The common pattern of attachment development implies that it is biologically controlled and has evolved. Developing the ability to prefer those who are sensitive to your needs and being wary of those who are unfamiliar would have a survival value.
Schaffer & Emerson’s study was conducted under real-life conditions, so the conclusions drawn can be seen to have external validity.
Schaffer & Emerson’s findings came from observations made by the researchers and the children’s mothers, which may have been affected by bias and inaccuracies. This would lower the validity of conclusions drawn from the study.
There were quite large individual differences in when attachments formed in Schaffer & Emerson’s study, which casts doubt about whether the process of attachment development is under biological control.

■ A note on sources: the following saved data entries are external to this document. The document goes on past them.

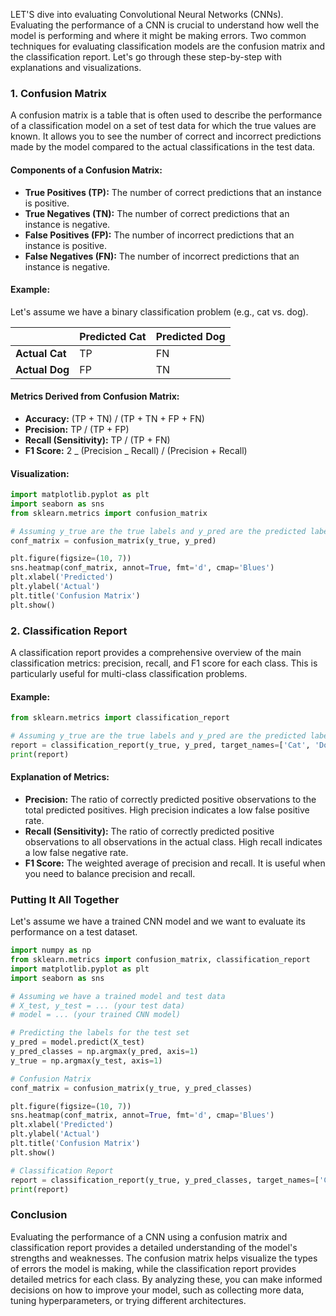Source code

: LET'S dive into evaluating Convolutional Neural Networks (CNNs). Evaluating the performance of a CNN is crucial to understand how well the model is performing and where it might be making errors. Two common techniques for evaluating classification models are the confusion matrix and the classification report. Let's go through these step-by-step with explanations and visualizations.

### 1. Confusion Matrix

A confusion matrix is a table that is often used to describe the performance of a classification model on a set of test data for which the true values are known. It allows you to see the number of correct and incorrect predictions made by the model compared to the actual classifications in the test data.

#### Components of a Confusion Matrix:

- **True Positives (TP):** The number of correct predictions that an instance is positive.
- **True Negatives (TN):** The number of correct predictions that an instance is negative.
- **False Positives (FP):** The number of incorrect predictions that an instance is positive.
- **False Negatives (FN):** The number of incorrect predictions that an instance is negative.

#### Example:

Let's assume we have a binary classification problem (e.g., cat vs. dog).

|                | Predicted Cat | Predicted Dog |
| -------------- | ------------- | ------------- |
| **Actual Cat** | TP            | FN            |
| **Actual Dog** | FP            | TN            |

#### Metrics Derived from Confusion Matrix:

- **Accuracy:** (TP + TN) / (TP + TN + FP + FN)
- **Precision:** TP / (TP + FP)
- **Recall (Sensitivity):** TP / (TP + FN)
- **F1 Score:** 2 _ (Precision _ Recall) / (Precision + Recall)

#### Visualization:

```python
import matplotlib.pyplot as plt
import seaborn as sns
from sklearn.metrics import confusion_matrix

# Assuming y_true are the true labels and y_pred are the predicted labels
conf_matrix = confusion_matrix(y_true, y_pred)

plt.figure(figsize=(10, 7))
sns.heatmap(conf_matrix, annot=True, fmt='d', cmap='Blues')
plt.xlabel('Predicted')
plt.ylabel('Actual')
plt.title('Confusion Matrix')
plt.show()
```

### 2. Classification Report

A classification report provides a comprehensive overview of the main classification metrics: precision, recall, and F1 score for each class. This is particularly useful for multi-class classification problems.

#### Example:

```python
from sklearn.metrics import classification_report

# Assuming y_true are the true labels and y_pred are the predicted labels
report = classification_report(y_true, y_pred, target_names=['Cat', 'Dog'])
print(report)
```

#### Explanation of Metrics:

- **Precision:** The ratio of correctly predicted positive observations to the total predicted positives. High precision indicates a low false positive rate.
- **Recall (Sensitivity):** The ratio of correctly predicted positive observations to all observations in the actual class. High recall indicates a low false negative rate.
- **F1 Score:** The weighted average of precision and recall. It is useful when you need to balance precision and recall.

### Putting It All Together

Let's assume we have a trained CNN model and we want to evaluate its performance on a test dataset.

```python
import numpy as np
from sklearn.metrics import confusion_matrix, classification_report
import matplotlib.pyplot as plt
import seaborn as sns

# Assuming we have a trained model and test data
# X_test, y_test = ... (your test data)
# model = ... (your trained CNN model)

# Predicting the labels for the test set
y_pred = model.predict(X_test)
y_pred_classes = np.argmax(y_pred, axis=1)
y_true = np.argmax(y_test, axis=1)

# Confusion Matrix
conf_matrix = confusion_matrix(y_true, y_pred_classes)

plt.figure(figsize=(10, 7))
sns.heatmap(conf_matrix, annot=True, fmt='d', cmap='Blues')
plt.xlabel('Predicted')
plt.ylabel('Actual')
plt.title('Confusion Matrix')
plt.show()

# Classification Report
report = classification_report(y_true, y_pred_classes, target_names=['Class1', 'Class2', 'Class3'])
print(report)
```

### Conclusion

Evaluating the performance of a CNN using a confusion matrix and classification report provides a detailed understanding of the model's strengths and weaknesses. The confusion matrix helps visualize the types of errors the model is making, while the classification report provides detailed metrics for each class. By analyzing these, you can make informed decisions on how to improve your model, such as collecting more data, tuning hyperparameters, or trying different architectures.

Research findings that multiple attachments are of equal quality goes against Bowlby’s idea of monotropy (see page 45) that sees infants as having one prime attachment, superior and stronger to other secondary attachments.
The main practical application drawn from research into attachment formation is that to develop strong, secure attachments caregivers should show sensitive responsiveness, recognising and responding appropriately to their infants’ needs.